1. Oral care: The vomiting patient is prone to oral aroma and mucous membrane damage, should keep his/her mouth clean, clean his/her mouth in a timely manner, wash his/her mouth with salt water and prevent oral infections.

2. Skin care: Frequent diarrhoea can lead to damage to the skin of the anal week, each time the anal week is washed with warm water, the skin is kept dry, skin protections such as vaslin can be painted to prevent anal ecstasy.

3. Psychological care: Patients may experience anxiety, fear, etc. due to their illness, and medical personnel must be patient in explaining their condition and treatment to the patient, providing psychological support and enhancing the patient ‘ s confidence in overcoming the disease.
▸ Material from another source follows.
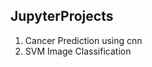 ## JupyterProjects

<ol>
  <li>Cancer Prediction using cnn</li>
  <li>SVM Image Classification</li>
</ol>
VI. Prevention guidance and health education

(i) Prevention guidance

Guidance for patients and their families on the prevention of salmonella food poisoning. Emphasis was placed on the importance of food safety, such as attention to food procurement, storage and processing. The purchase of foods is subject to the choice of formal channels, and foods that are vulnerable to contamination, such as meat, eggs, etc., are to be cooked and cooked up for consumption, avoiding the consumption of spoiled foods. In food storage, care should be taken to maintain appropriate temperature and humidity to prevent bacteria from breeding. At the same time, kitchen appliances should be kept clean and ready to separate and avoid cross-contamination.

(ii) Health education

(b) To disseminate to the grass-roots population knowledge of the food poisoning of Salmonella, including how the disease is transmitted, symptoms, methods of prevention, etc. Raising the awareness and ability of the population to protect themselves, for example by developing good hygiene practices and washing hands before eating. To reduce the incidence of salmonella food poisoning through health education activities, such as community lectures, distribution of information materials, etc., to increase the awareness of people at the grass-roots level about the prevention of food-borne diseases.

Conclusion

Basic medical institutions have an important responsibility in treating food poisoning caused by salmonella. Through accurate diagnosis, scientifically sound treatment, careful case surveillance and care, as well as effective preventive guidance and health education, the efficacy of treatment can be improved, the incidence of complications reduced and the health of patients ensured. At the same time, grass-roots health-care institutions need to constantly strengthen their capacity-building efforts to improve the level of response to food-borne diseases and to establish strong lines of defence for the health and safety of people at the grass-roots level.